Кроме того, Измайлов интересовался произведениями народного творчества и не раз приглашал к себе сказителей. Так, один из них сказывал ему однажды на распев "сказку в виршах о ерше; потом спел старинную песню о разбойничих усах; наконец, запел третью - о богатыре Добрыне и злой Маринке-еретнице, безбожнице". В другой раз, по приглашению Измайлова, явился к нему какой-то мещанин Николай, архангельский Гомер, рапсод, слепой певец. "Пропел он нам", - пишет Александр Ефимович. - "три песни: 1) о Добрыне Никитиче, как его превратила в тура злая Маринка, и как ее самое мать Добрыни, старая Афимья Александровна, хотела оборотить в серую суку и послать в мясной ряд; 2) как царь неаполитанский Василий украл через поваренка Иващченко-Таракашченко жену у иерусалимского царя Соломона; 3) об избавлении от рук палача Малюты Скурлаты-собаки старшего сына царя Ивана Васильевича Грозного через Никиту Романова, который приехал на панихиду царевича в цветом платье". К сожалению, записи этих былин, сделанные Измайловым, до нас не дошли. В ничтожном количестве дошли до нас и плоды его изучения архангельского говора, "наречия". Известно из писем нашего писателя, что им составлен был "архангельско-русский словарь", в который вошло свыше 200 слов; напечатан он не был и судьба его нам неизвестна. Единственным памятником занятий Измайлова областным говором осталось его "Письмо к издателю "Славянина", написанное наречием жителей города Архангельска" и напечатанное в только что названном журнале (1828 г. ч. VIII). Вот это любопытное письмо, которое мы приводим полностью:
"Рано встаю я здѢсь съ мѢста (съ постели), сброшу окутку (одѢяло), надѢну обувку (обувь) и примусь за книгу или за перо. Когда же обряжусь (отдѢлаюсь) и облакусь (одѢнусь), велю человѢку пахать (мести) и прибирать комнаты, а сам пойду на угоръ (на высокiй берегъ); стою и любуюсь на величественную Двину, покрытую ладьями, карбасами, шняками (разнаго рода судами) и душегубками (челноками). Угоръ унизанъ красивыми деревянными домиками, а домы почти всѢ с вышками (со свѢтлицами), и въ вышкахъ палы (окна) открыты. - ДѢлал я съ прiѢзда сюда визиты. Ели скажутъ, гдѢ "живетъ" (до́ма), то войдешь; если же услышишь "повалился" (спитъ), такъ отъ воротъ. Былъ я на новодѢ (на торгу, на рынкѢ). Въ одномъ мѢстѢ сельскiя красавицы въ отдиркахъ (въ головныхъ платкахъ) продают въ туисахъ (в буракахъ) морошку, землянку (землянику) и кислицу (красную смородину), въ другомъ сидятъ съ тетерками и шангами (булками и лепешками); в третьей съ горшками и кубами (корчагами). Былъ у насъ недавно одинъ путешетвенникъ (изъ инородцевъ). Лжетъ дородно (очень много). Представьте себѢ: увѢрял торжетвенно здѢшнихъ старожиловЪ, будто у насъ въ АрхангельскѢ можно выстроить порядочный домикъ за сорокъ рублей и съ хлевомъ. По крайней мѢрѢ вдесятеро убавилъ. Хорошо у насъ въ АрхангельскѢ; годы теперь не зеленые (голодные), а урожайные; но издержаться и рѢшитья (умереть) желалъ бы я лучше в ПетербургѢ или въ МосквѢ. Простите, доброхотъ: пора за дѢло".

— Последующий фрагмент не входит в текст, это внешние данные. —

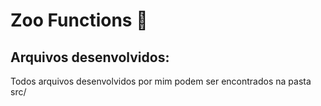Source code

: # Zoo Functions 🦊

## Arquivos desenvolvidos:
Todos arquivos desenvolvidos por mim podem ser encontrados na pasta src/
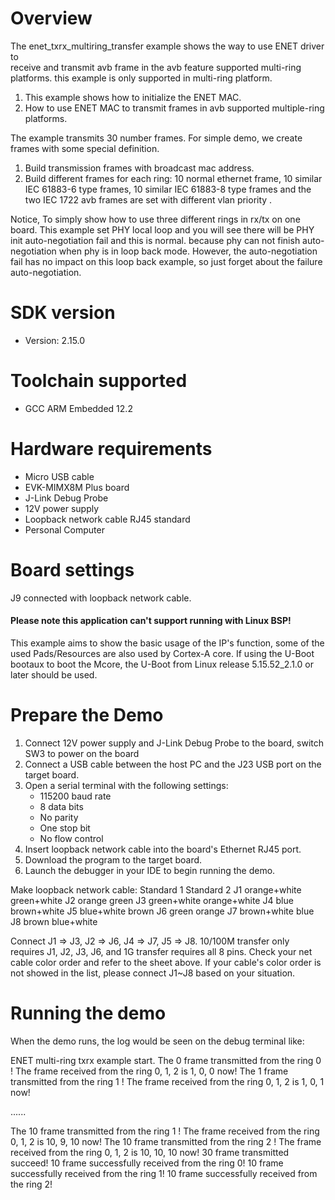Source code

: Overview
========

The enet_txrx_multiring_transfer example shows the way to use ENET driver to  
 receive and transmit avb frame in the avb feature supported multi-ring platforms.
 this example is only supported in multi-ring platform.

1. This example shows how to initialize the ENET MAC.
2. How to use ENET MAC to transmit frames in avb supported 
multiple-ring platforms.

The example transmits 30 number frames. For simple demo, we create frames with some special definition.
1. Build transmission frames with broadcast mac address.
2. Build different frames for each ring: 10 normal ethernet frame, 10 similar IEC 61883-6 type frames,
10 similar IEC 61883-8 type frames and the two IEC 1722 avb frames are set with different vlan priority .
 
Notice, To simply show how to use three different rings in rx/tx on one board. This example set PHY local loop and you will see there will be PHY init auto-negotiation fail and this is normal. because phy can not finish
auto-negotiation when phy is in loop back mode. However, the auto-negotiation fail has no impact on this loop back example, so just forget about the failure auto-negotiation.

SDK version
===========
- Version: 2.15.0

Toolchain supported
===================
- GCC ARM Embedded  12.2

Hardware requirements
=====================
- Micro USB cable
- EVK-MIMX8M Plus board
- J-Link Debug Probe
- 12V power supply
- Loopback network cable RJ45 standard
- Personal Computer

Board settings
==============
J9 connected with loopback network cable.

#### Please note this application can't support running with Linux BSP! ####
This example aims to show the basic usage of the IP's function, some of the used Pads/Resources are also used by Cortex-A core.
If using the U-Boot bootaux to boot the Mcore, the U-Boot from Linux release 5.15.52_2.1.0 or later should be used. 


Prepare the Demo
================
1.  Connect 12V power supply and J-Link Debug Probe to the board, switch SW3 to power on the board
2.  Connect a USB cable between the host PC and the J23 USB port on the target board.
3.  Open a serial terminal with the following settings:
    - 115200 baud rate
    - 8 data bits
    - No parity
    - One stop bit
    - No flow control
4.  Insert loopback network cable into the board's Ethernet RJ45 port.
5.  Download the program to the target board.
6.  Launch the debugger in your IDE to begin running the demo.

Make loopback network cable:
      Standard 1         Standard 2
J1    orange+white       green+white
J2    orange             green
J3    green+white        orange+white
J4    blue               brown+white
J5    blue+white         brown
J6    green              orange
J7    brown+white        blue
J8    brown              blue+white

Connect J1 => J3, J2 => J6, J4 => J7, J5 => J8. 10/100M transfer only requires J1, J2, J3, J6, and 1G transfer requires all 8 pins.
Check your net cable color order and refer to the sheet above. If your cable's color order is not showed in the list,
please connect J1~J8 based on your situation.

Running the demo
================
When the demo runs, the log would be seen on the debug terminal like:

ENET multi-ring txrx example start.
The 0 frame transmitted from the ring 0 !
The frame received from the ring 0, 1, 2 is 1, 0, 0 now!
The 1 frame transmitted from the ring 1 !
The frame received from the ring 0, 1, 2 is 1, 0, 1 now!

......

The 10 frame transmitted from the ring 1 !
The frame received from the ring 0, 1, 2 is 10, 9, 10 now!
The 10 frame transmitted from the ring 2 !
The frame received from the ring 0, 1, 2 is 10, 10, 10 now!
30 frame transmitted succeed!
10 frame successfully received from the ring 0!
10 frame successfully received from the ring 1!
10 frame successfully received from the ring 2!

Вместе с тем, в Архангельске (как и в Твери) Измайлов интересовался положением учебного дела в этом отдаленном русском городе и нередко посещал находившиеся там учебные заведения: гимназию, семинарию и немецкое училище. Судя по письмам Измайлова, и постановка учебного дела в архангельской гимназии, и подбор учителей были далеко неудовлетворительными. "Гимназия здешняя, говорит он в письме от 21-го января 1829 г. - из рук вон плоха. Ученики 4-го класса не знают, как называются по латыни "Бог и хлеб"! Учителя же французского и немецкого языка едва ли сами умеют читать". Плохое впечатление произвел на него и экзамен в гимназии. Вот что говорит он по поводу этого: "Нынче (27-го июня 1828 г.) были с губернатором на экзамене в гимназии. Что за гимназия здесь! Во сто раз хуже даже тверской. Был и преосвященный. Роздали нам всем, почетным посетителям, разрисованные программы; на моей близ архангельского герба изображена лира с лавровым венком. Умерли бы о смеху Настинька и Наташа, если бы услышали экзамен в российской словесности, особливо во французском языке. Недавно приехал сюда учитель француз из пленных, большой говорун и хвастун; берет за год 500 рублей".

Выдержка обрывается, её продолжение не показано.